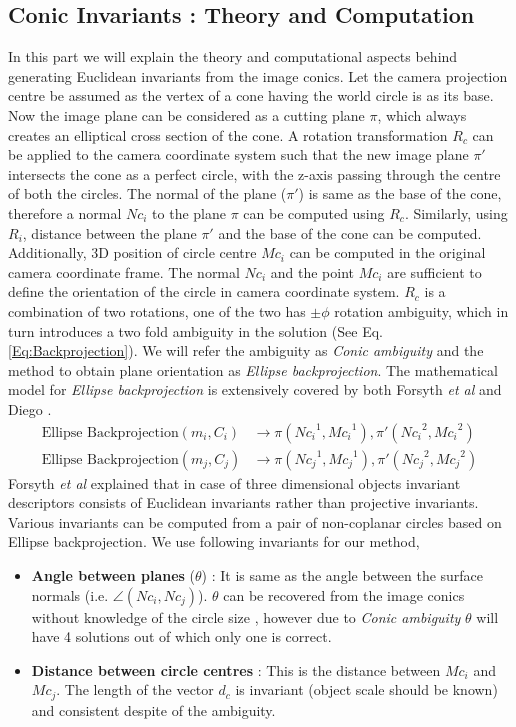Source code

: \documentclass{bmvc2k}
\def\etal{\emph{et al}\bmvaOneDot}
\begin{document}
\subsection{Conic Invariants : Theory and Computation}
\label{subSec:ConicInv}
In this part we will explain the theory and computational aspects behind generating Euclidean invariants from the image conics. 
Let the camera projection centre be assumed as the vertex of a cone having the world circle is as its base.
Now the image plane can be considered as a cutting plane $\pi$, which always creates an elliptical cross section of the cone.  
A rotation transformation $R_c$ can be applied to the camera coordinate system such that the new image plane $\pi'$ intersects the cone as a perfect circle, with the z-axis passing through the centre of both the circles. 
The normal of the plane ($\pi'$) is same as the base of the cone, therefore a normal $Nc_i$ to the plane $ \pi $ can be computed using $R_c$. 
Similarly, using $ R_i $, distance between the plane $ \pi' $ and the base of the cone can be computed. 
Additionally, 3D position of circle centre $Mc_i$ can be computed in the original camera coordinate frame.
The normal $Nc_i$ and the point $Mc_i$ are sufficient to define the orientation of the circle in camera coordinate system.
$ R_c $ is a combination of two rotations, one of the two has $\pm \phi$ rotation ambiguity, which in turn introduces a two fold ambiguity in the solution (See Eq.\ref{Eq:Backprojection}). We will refer the ambiguity as \textit{Conic ambiguity} and the method to obtain plane orientation as \textit{Ellipse backprojection}. The mathematical model for \textit{Ellipse backprojection} is extensively covered by both Forsyth \etal \cite{forsyth_91} and Diego \cite{lo_pez_de_ipin_a_trip:_2002}. 
\begin{align} \label{Eq:Backprojection}
\text{Ellipse Backprojection}(m_i,C_i) &\rightarrow \pi({Nc_i}^1,{Mc_i}^1),\pi'({Nc_i}^2,{Mc_i}^2) \\ \nonumber
\text{Ellipse Backprojection}(m_j,C_j) &\rightarrow \pi({Nc_j}^1,{Mc_j}^1),\pi'({Nc_j}^2,{Mc_j}^2)
\end{align}
Forsyth \etal \cite{forsyth_91} explained that in case of three dimensional objects invariant descriptors consists of Euclidean invariants rather than projective invariants. 
Various invariants can be computed from a pair of non-coplanar circles based on Ellipse backprojection. 
We use following invariants for our method, 
\begin{itemize}
	\item \textbf{Angle between planes} ($\theta$) : It is same as the angle between the surface normals 
	(i.e. $ \angle(Nc_i,Nc_j) $). $\theta$ can be recovered from the image conics without knowledge of the circle size , however due to \textit{Conic ambiguity} $ \theta $ will have 4 solutions out of which only one is correct. 
	\item \textbf{Distance between circle centres} : This is the distance between $ Mc_i$ and $ Mc_j $. The length of the vector $d_c$ is invariant (object scale should be known) and consistent despite of the ambiguity. 
\end{itemize}
\end{document}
-=-=-
Instructions for the task: Using the records above, copy exactly the lines from the one containing "of the ambiguity." through the last, inclusive, and nothing else.

Task answer:
	\item \textbf{Distance between circle centres} : This is the distance between $ Mc_i$ and $ Mc_j $. The length of the vector $d_c$ is invariant (object scale should be known) and consistent despite of the ambiguity. 
\end{itemize}
\end{document}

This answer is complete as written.